── TASK INPUT

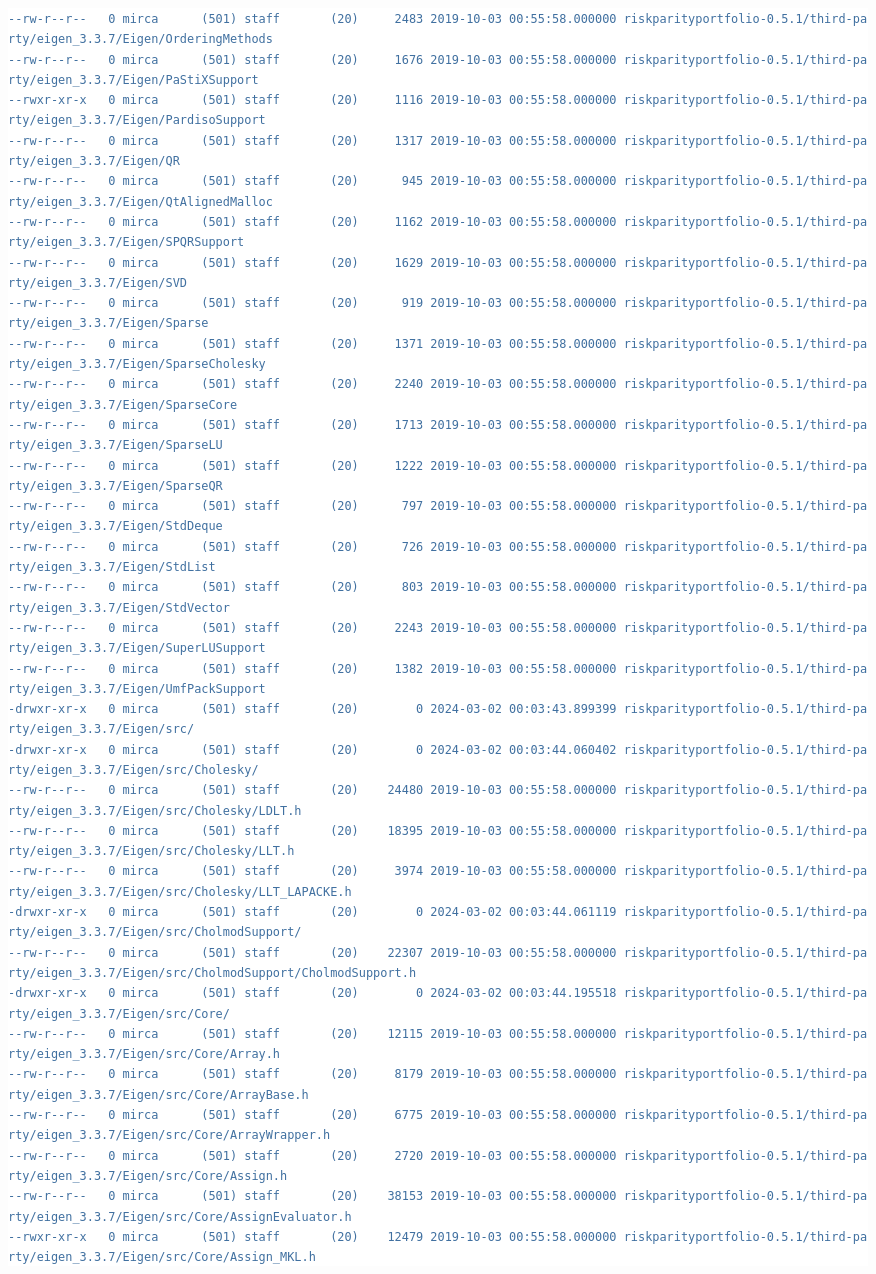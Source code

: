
 ```diff
--rw-r--r--   0 mirca      (501) staff       (20)     2483 2019-10-03 00:55:58.000000 riskparityportfolio-0.5.1/third-party/eigen_3.3.7/Eigen/OrderingMethods
--rw-r--r--   0 mirca      (501) staff       (20)     1676 2019-10-03 00:55:58.000000 riskparityportfolio-0.5.1/third-party/eigen_3.3.7/Eigen/PaStiXSupport
--rwxr-xr-x   0 mirca      (501) staff       (20)     1116 2019-10-03 00:55:58.000000 riskparityportfolio-0.5.1/third-party/eigen_3.3.7/Eigen/PardisoSupport
--rw-r--r--   0 mirca      (501) staff       (20)     1317 2019-10-03 00:55:58.000000 riskparityportfolio-0.5.1/third-party/eigen_3.3.7/Eigen/QR
--rw-r--r--   0 mirca      (501) staff       (20)      945 2019-10-03 00:55:58.000000 riskparityportfolio-0.5.1/third-party/eigen_3.3.7/Eigen/QtAlignedMalloc
--rw-r--r--   0 mirca      (501) staff       (20)     1162 2019-10-03 00:55:58.000000 riskparityportfolio-0.5.1/third-party/eigen_3.3.7/Eigen/SPQRSupport
--rw-r--r--   0 mirca      (501) staff       (20)     1629 2019-10-03 00:55:58.000000 riskparityportfolio-0.5.1/third-party/eigen_3.3.7/Eigen/SVD
--rw-r--r--   0 mirca      (501) staff       (20)      919 2019-10-03 00:55:58.000000 riskparityportfolio-0.5.1/third-party/eigen_3.3.7/Eigen/Sparse
--rw-r--r--   0 mirca      (501) staff       (20)     1371 2019-10-03 00:55:58.000000 riskparityportfolio-0.5.1/third-party/eigen_3.3.7/Eigen/SparseCholesky
--rw-r--r--   0 mirca      (501) staff       (20)     2240 2019-10-03 00:55:58.000000 riskparityportfolio-0.5.1/third-party/eigen_3.3.7/Eigen/SparseCore
--rw-r--r--   0 mirca      (501) staff       (20)     1713 2019-10-03 00:55:58.000000 riskparityportfolio-0.5.1/third-party/eigen_3.3.7/Eigen/SparseLU
--rw-r--r--   0 mirca      (501) staff       (20)     1222 2019-10-03 00:55:58.000000 riskparityportfolio-0.5.1/third-party/eigen_3.3.7/Eigen/SparseQR
--rw-r--r--   0 mirca      (501) staff       (20)      797 2019-10-03 00:55:58.000000 riskparityportfolio-0.5.1/third-party/eigen_3.3.7/Eigen/StdDeque
--rw-r--r--   0 mirca      (501) staff       (20)      726 2019-10-03 00:55:58.000000 riskparityportfolio-0.5.1/third-party/eigen_3.3.7/Eigen/StdList
--rw-r--r--   0 mirca      (501) staff       (20)      803 2019-10-03 00:55:58.000000 riskparityportfolio-0.5.1/third-party/eigen_3.3.7/Eigen/StdVector
--rw-r--r--   0 mirca      (501) staff       (20)     2243 2019-10-03 00:55:58.000000 riskparityportfolio-0.5.1/third-party/eigen_3.3.7/Eigen/SuperLUSupport
--rw-r--r--   0 mirca      (501) staff       (20)     1382 2019-10-03 00:55:58.000000 riskparityportfolio-0.5.1/third-party/eigen_3.3.7/Eigen/UmfPackSupport
-drwxr-xr-x   0 mirca      (501) staff       (20)        0 2024-03-02 00:03:43.899399 riskparityportfolio-0.5.1/third-party/eigen_3.3.7/Eigen/src/
-drwxr-xr-x   0 mirca      (501) staff       (20)        0 2024-03-02 00:03:44.060402 riskparityportfolio-0.5.1/third-party/eigen_3.3.7/Eigen/src/Cholesky/
--rw-r--r--   0 mirca      (501) staff       (20)    24480 2019-10-03 00:55:58.000000 riskparityportfolio-0.5.1/third-party/eigen_3.3.7/Eigen/src/Cholesky/LDLT.h
--rw-r--r--   0 mirca      (501) staff       (20)    18395 2019-10-03 00:55:58.000000 riskparityportfolio-0.5.1/third-party/eigen_3.3.7/Eigen/src/Cholesky/LLT.h
--rw-r--r--   0 mirca      (501) staff       (20)     3974 2019-10-03 00:55:58.000000 riskparityportfolio-0.5.1/third-party/eigen_3.3.7/Eigen/src/Cholesky/LLT_LAPACKE.h
-drwxr-xr-x   0 mirca      (501) staff       (20)        0 2024-03-02 00:03:44.061119 riskparityportfolio-0.5.1/third-party/eigen_3.3.7/Eigen/src/CholmodSupport/
--rw-r--r--   0 mirca      (501) staff       (20)    22307 2019-10-03 00:55:58.000000 riskparityportfolio-0.5.1/third-party/eigen_3.3.7/Eigen/src/CholmodSupport/CholmodSupport.h
-drwxr-xr-x   0 mirca      (501) staff       (20)        0 2024-03-02 00:03:44.195518 riskparityportfolio-0.5.1/third-party/eigen_3.3.7/Eigen/src/Core/
--rw-r--r--   0 mirca      (501) staff       (20)    12115 2019-10-03 00:55:58.000000 riskparityportfolio-0.5.1/third-party/eigen_3.3.7/Eigen/src/Core/Array.h
--rw-r--r--   0 mirca      (501) staff       (20)     8179 2019-10-03 00:55:58.000000 riskparityportfolio-0.5.1/third-party/eigen_3.3.7/Eigen/src/Core/ArrayBase.h
--rw-r--r--   0 mirca      (501) staff       (20)     6775 2019-10-03 00:55:58.000000 riskparityportfolio-0.5.1/third-party/eigen_3.3.7/Eigen/src/Core/ArrayWrapper.h
--rw-r--r--   0 mirca      (501) staff       (20)     2720 2019-10-03 00:55:58.000000 riskparityportfolio-0.5.1/third-party/eigen_3.3.7/Eigen/src/Core/Assign.h
--rw-r--r--   0 mirca      (501) staff       (20)    38153 2019-10-03 00:55:58.000000 riskparityportfolio-0.5.1/third-party/eigen_3.3.7/Eigen/src/Core/AssignEvaluator.h
--rwxr-xr-x   0 mirca      (501) staff       (20)    12479 2019-10-03 00:55:58.000000 riskparityportfolio-0.5.1/third-party/eigen_3.3.7/Eigen/src/Core/Assign_MKL.h
```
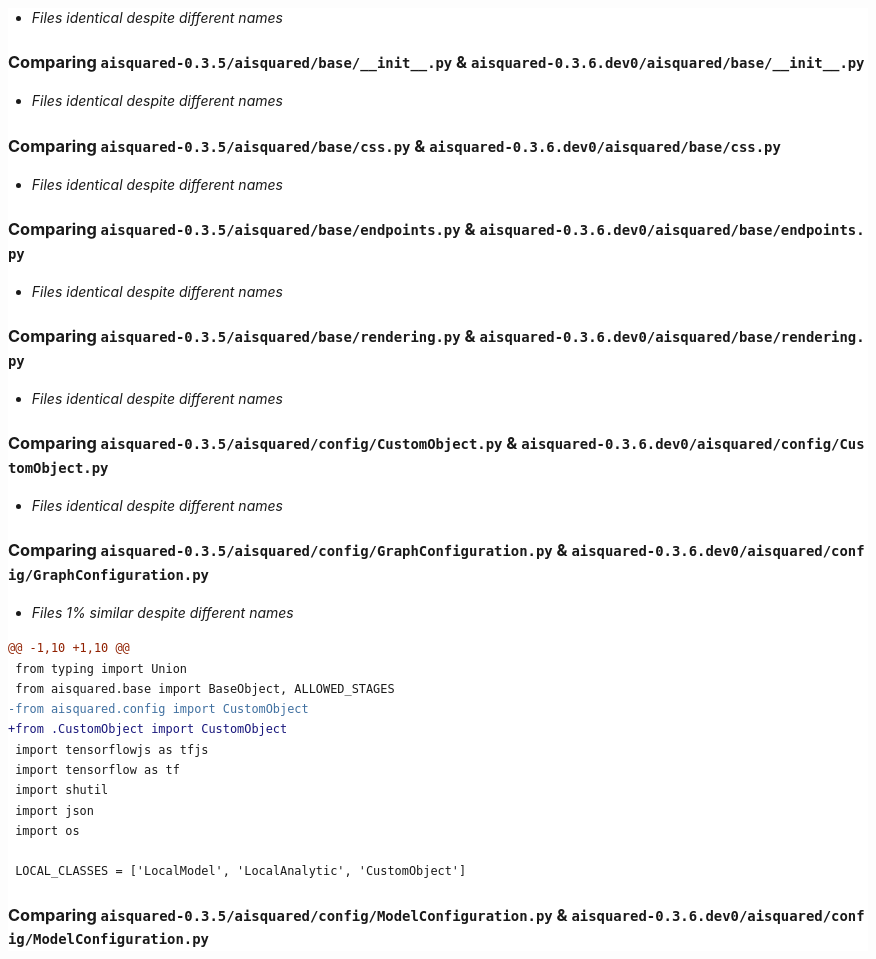  * *Files identical despite different names*

### Comparing `aisquared-0.3.5/aisquared/base/__init__.py` & `aisquared-0.3.6.dev0/aisquared/base/__init__.py`

 * *Files identical despite different names*

### Comparing `aisquared-0.3.5/aisquared/base/css.py` & `aisquared-0.3.6.dev0/aisquared/base/css.py`

 * *Files identical despite different names*

### Comparing `aisquared-0.3.5/aisquared/base/endpoints.py` & `aisquared-0.3.6.dev0/aisquared/base/endpoints.py`

 * *Files identical despite different names*

### Comparing `aisquared-0.3.5/aisquared/base/rendering.py` & `aisquared-0.3.6.dev0/aisquared/base/rendering.py`

 * *Files identical despite different names*

### Comparing `aisquared-0.3.5/aisquared/config/CustomObject.py` & `aisquared-0.3.6.dev0/aisquared/config/CustomObject.py`

 * *Files identical despite different names*

### Comparing `aisquared-0.3.5/aisquared/config/GraphConfiguration.py` & `aisquared-0.3.6.dev0/aisquared/config/GraphConfiguration.py`

 * *Files 1% similar despite different names*

```diff
@@ -1,10 +1,10 @@
 from typing import Union
 from aisquared.base import BaseObject, ALLOWED_STAGES
-from aisquared.config import CustomObject
+from .CustomObject import CustomObject
 import tensorflowjs as tfjs
 import tensorflow as tf
 import shutil
 import json
 import os
 
 LOCAL_CLASSES = ['LocalModel', 'LocalAnalytic', 'CustomObject']
```

### Comparing `aisquared-0.3.5/aisquared/config/ModelConfiguration.py` & `aisquared-0.3.6.dev0/aisquared/config/ModelConfiguration.py`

────

**ACTIVITY**. All the lines above must be written out exactly, without a single picture.

**RESPONSE BOX**.
Source code

:
 ```diff
--rw-r--r--   0 mirca      (501) staff       (20)     2483 2019-10-03 00:55:58.000000 riskparityportfolio-0.5.1/third-party/eigen_3.3.7/Eigen/OrderingMethods
--rw-r--r--   0 mirca      (501) staff       (20)     1676 2019-10-03 00:55:58.000000 riskparityportfolio-0.5.1/third-party/eigen_3.3.7/Eigen/PaStiXSupport
--rwxr-xr-x   0 mirca      (501) staff       (20)     1116 2019-10-03 00:55:58.000000 riskparityportfolio-0.5.1/third-party/eigen_3.3.7/Eigen/PardisoSupport
--rw-r--r--   0 mirca      (501) staff       (20)     1317 2019-10-03 00:55:58.000000 riskparityportfolio-0.5.1/third-party/eigen_3.3.7/Eigen/QR
--rw-r--r--   0 mirca      (501) staff       (20)      945 2019-10-03 00:55:58.000000 riskparityportfolio-0.5.1/third-party/eigen_3.3.7/Eigen/QtAlignedMalloc
--rw-r--r--   0 mirca      (501) staff       (20)     1162 2019-10-03 00:55:58.000000 riskparityportfolio-0.5.1/third-party/eigen_3.3.7/Eigen/SPQRSupport
--rw-r--r--   0 mirca      (501) staff       (20)     1629 2019-10-03 00:55:58.000000 riskparityportfolio-0.5.1/third-party/eigen_3.3.7/Eigen/SVD
--rw-r--r--   0 mirca      (501) staff       (20)      919 2019-10-03 00:55:58.000000 riskparityportfolio-0.5.1/third-party/eigen_3.3.7/Eigen/Sparse
--rw-r--r--   0 mirca      (501) staff       (20)     1371 2019-10-03 00:55:58.000000 riskparityportfolio-0.5.1/third-party/eigen_3.3.7/Eigen/SparseCholesky
--rw-r--r--   0 mirca      (501) staff       (20)     2240 2019-10-03 00:55:58.000000 riskparityportfolio-0.5.1/third-party/eigen_3.3.7/Eigen/SparseCore
--rw-r--r--   0 mirca      (501) staff       (20)     1713 2019-10-03 00:55:58.000000 riskparityportfolio-0.5.1/third-party/eigen_3.3.7/Eigen/SparseLU
--rw-r--r--   0 mirca      (501) staff       (20)     1222 2019-10-03 00:55:58.000000 riskparityportfolio-0.5.1/third-party/eigen_3.3.7/Eigen/SparseQR
--rw-r--r--   0 mirca      (501) staff       (20)      797 2019-10-03 00:55:58.000000 riskparityportfolio-0.5.1/third-party/eigen_3.3.7/Eigen/StdDeque
--rw-r--r--   0 mirca      (501) staff       (20)      726 2019-10-03 00:55:58.000000 riskparityportfolio-0.5.1/third-party/eigen_3.3.7/Eigen/StdList
--rw-r--r--   0 mirca      (501) staff       (20)      803 2019-10-03 00:55:58.000000 riskparityportfolio-0.5.1/third-party/eigen_3.3.7/Eigen/StdVector
--rw-r--r--   0 mirca      (501) staff       (20)     2243 2019-10-03 00:55:58.000000 riskparityportfolio-0.5.1/third-party/eigen_3.3.7/Eigen/SuperLUSupport
--rw-r--r--   0 mirca      (501) staff       (20)     1382 2019-10-03 00:55:58.000000 riskparityportfolio-0.5.1/third-party/eigen_3.3.7/Eigen/UmfPackSupport
-drwxr-xr-x   0 mirca      (501) staff       (20)        0 2024-03-02 00:03:43.899399 riskparityportfolio-0.5.1/third-party/eigen_3.3.7/Eigen/src/
-drwxr-xr-x   0 mirca      (501) staff       (20)        0 2024-03-02 00:03:44.060402 riskparityportfolio-0.5.1/third-party/eigen_3.3.7/Eigen/src/Cholesky/
--rw-r--r--   0 mirca      (501) staff       (20)    24480 2019-10-03 00:55:58.000000 riskparityportfolio-0.5.1/third-party/eigen_3.3.7/Eigen/src/Cholesky/LDLT.h
--rw-r--r--   0 mirca      (501) staff       (20)    18395 2019-10-03 00:55:58.000000 riskparityportfolio-0.5.1/third-party/eigen_3.3.7/Eigen/src/Cholesky/LLT.h
--rw-r--r--   0 mirca      (501) staff       (20)     3974 2019-10-03 00:55:58.000000 riskparityportfolio-0.5.1/third-party/eigen_3.3.7/Eigen/src/Cholesky/LLT_LAPACKE.h
-drwxr-xr-x   0 mirca      (501) staff       (20)        0 2024-03-02 00:03:44.061119 riskparityportfolio-0.5.1/third-party/eigen_3.3.7/Eigen/src/CholmodSupport/
--rw-r--r--   0 mirca      (501) staff       (20)    22307 2019-10-03 00:55:58.000000 riskparityportfolio-0.5.1/third-party/eigen_3.3.7/Eigen/src/CholmodSupport/CholmodSupport.h
-drwxr-xr-x   0 mirca      (501) staff       (20)        0 2024-03-02 00:03:44.195518 riskparityportfolio-0.5.1/third-party/eigen_3.3.7/Eigen/src/Core/
--rw-r--r--   0 mirca      (501) staff       (20)    12115 2019-10-03 00:55:58.000000 riskparityportfolio-0.5.1/third-party/eigen_3.3.7/Eigen/src/Core/Array.h
--rw-r--r--   0 mirca      (501) staff       (20)     8179 2019-10-03 00:55:58.000000 riskparityportfolio-0.5.1/third-party/eigen_3.3.7/Eigen/src/Core/ArrayBase.h
--rw-r--r--   0 mirca      (501) staff       (20)     6775 2019-10-03 00:55:58.000000 riskparityportfolio-0.5.1/third-party/eigen_3.3.7/Eigen/src/Core/ArrayWrapper.h
--rw-r--r--   0 mirca      (501) staff       (20)     2720 2019-10-03 00:55:58.000000 riskparityportfolio-0.5.1/third-party/eigen_3.3.7/Eigen/src/Core/Assign.h
--rw-r--r--   0 mirca      (501) staff       (20)    38153 2019-10-03 00:55:58.000000 riskparityportfolio-0.5.1/third-party/eigen_3.3.7/Eigen/src/Core/AssignEvaluator.h
--rwxr-xr-x   0 mirca      (501) staff       (20)    12479 2019-10-03 00:55:58.000000 riskparityportfolio-0.5.1/third-party/eigen_3.3.7/Eigen/src/Core/Assign_MKL.h
```
  * *Files identical despite different names*

### Comparing `aisquared-0.3.5/aisquared/base/__init__.py` & `aisquared-0.3.6.dev0/aisquared/base/__init__.py`

 * *Files identical despite different names*

### Comparing `aisquared-0.3.5/aisquared/base/css.py` & `aisquared-0.3.6.dev0/aisquared/base/css.py`

 * *Files identical despite different names*

### Comparing `aisquared-0.3.5/aisquared/base/endpoints.py` & `aisquared-0.3.6.dev0/aisquared/base/endpoints.py`

 * *Files identical despite different names*

### Comparing `aisquared-0.3.5/aisquared/base/rendering.py` & `aisquared-0.3.6.dev0/aisquared/base/rendering.py`

 * *Files identical despite different names*

### Comparing `aisquared-0.3.5/aisquared/config/CustomObject.py` & `aisquared-0.3.6.dev0/aisquared/config/CustomObject.py`

 * *Files identical despite different names*

### Comparing `aisquared-0.3.5/aisquared/config/GraphConfiguration.py` & `aisquared-0.3.6.dev0/aisquared/config/GraphConfiguration.py`

 * *Files 1% similar despite different names*

```diff
@@ -1,10 +1,10 @@
 from typing import Union
 from aisquared.base import BaseObject, ALLOWED_STAGES
-from aisquared.config import CustomObject
+from .CustomObject import CustomObject
 import tensorflowjs as tfjs
 import tensorflow as tf
 import shutil
 import json
 import os
 
 LOCAL_CLASSES = ['LocalModel', 'LocalAnalytic', 'CustomObject']
```

### Comparing `aisquared-0.3.5/aisquared/config/ModelConfiguration.py` & `aisquared-0.3.6.dev0/aisquared/config/ModelConfiguration.py`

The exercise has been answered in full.